Task:
Give again, word for word, only the lines of the material below from its first line through the one that holds "- **Testable:** Isolated stores easy to mock"; pictures stay out.

━━━━━ Material shown

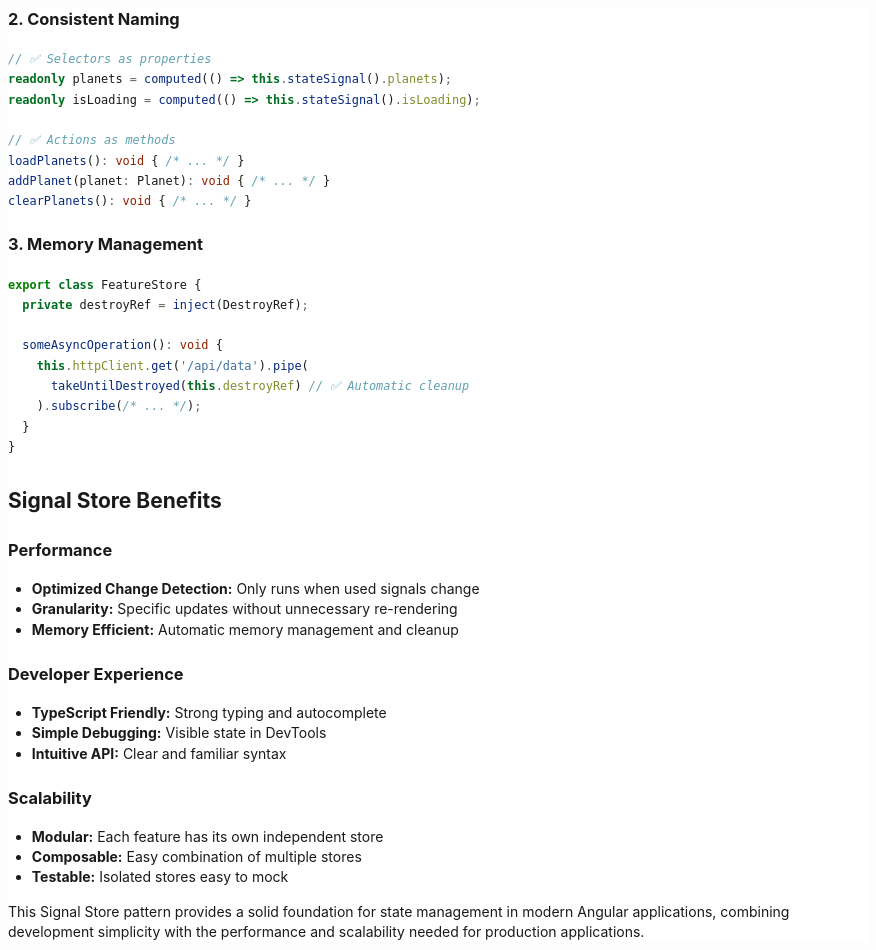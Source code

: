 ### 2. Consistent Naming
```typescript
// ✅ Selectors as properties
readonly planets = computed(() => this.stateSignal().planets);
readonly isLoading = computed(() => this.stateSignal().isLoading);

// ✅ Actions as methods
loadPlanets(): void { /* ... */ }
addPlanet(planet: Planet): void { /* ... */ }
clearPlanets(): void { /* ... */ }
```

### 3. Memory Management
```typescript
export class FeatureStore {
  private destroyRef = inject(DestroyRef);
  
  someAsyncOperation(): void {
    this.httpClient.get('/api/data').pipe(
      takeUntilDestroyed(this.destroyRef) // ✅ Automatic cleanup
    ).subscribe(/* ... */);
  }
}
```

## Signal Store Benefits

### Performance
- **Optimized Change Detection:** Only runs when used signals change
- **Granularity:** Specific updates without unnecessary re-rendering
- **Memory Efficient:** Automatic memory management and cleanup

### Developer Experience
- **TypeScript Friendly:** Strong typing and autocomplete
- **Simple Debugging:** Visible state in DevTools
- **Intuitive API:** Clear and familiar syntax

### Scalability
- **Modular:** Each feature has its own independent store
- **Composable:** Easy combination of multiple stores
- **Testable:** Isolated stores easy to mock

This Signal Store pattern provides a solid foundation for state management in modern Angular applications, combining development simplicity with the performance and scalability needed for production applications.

━━━━━━━━━━

Response to the task:
Source code

: ### 2. Consistent Naming
```typescript
// ✅ Selectors as properties
readonly planets = computed(() => this.stateSignal().planets);
readonly isLoading = computed(() => this.stateSignal().isLoading);

// ✅ Actions as methods
loadPlanets(): void { /* ... */ }
addPlanet(planet: Planet): void { /* ... */ }
clearPlanets(): void { /* ... */ }
```

### 3. Memory Management
```typescript
export class FeatureStore {
  private destroyRef = inject(DestroyRef);
  
  someAsyncOperation(): void {
    this.httpClient.get('/api/data').pipe(
      takeUntilDestroyed(this.destroyRef) // ✅ Automatic cleanup
    ).subscribe(/* ... */);
  }
}
```

## Signal Store Benefits

### Performance
- **Optimized Change Detection:** Only runs when used signals change
- **Granularity:** Specific updates without unnecessary re-rendering
- **Memory Efficient:** Automatic memory management and cleanup

### Developer Experience
- **TypeScript Friendly:** Strong typing and autocomplete
- **Simple Debugging:** Visible state in DevTools
- **Intuitive API:** Clear and familiar syntax

### Scalability
- **Modular:** Each feature has its own independent store
- **Composable:** Easy combination of multiple stores
- **Testable:** Isolated stores easy to mock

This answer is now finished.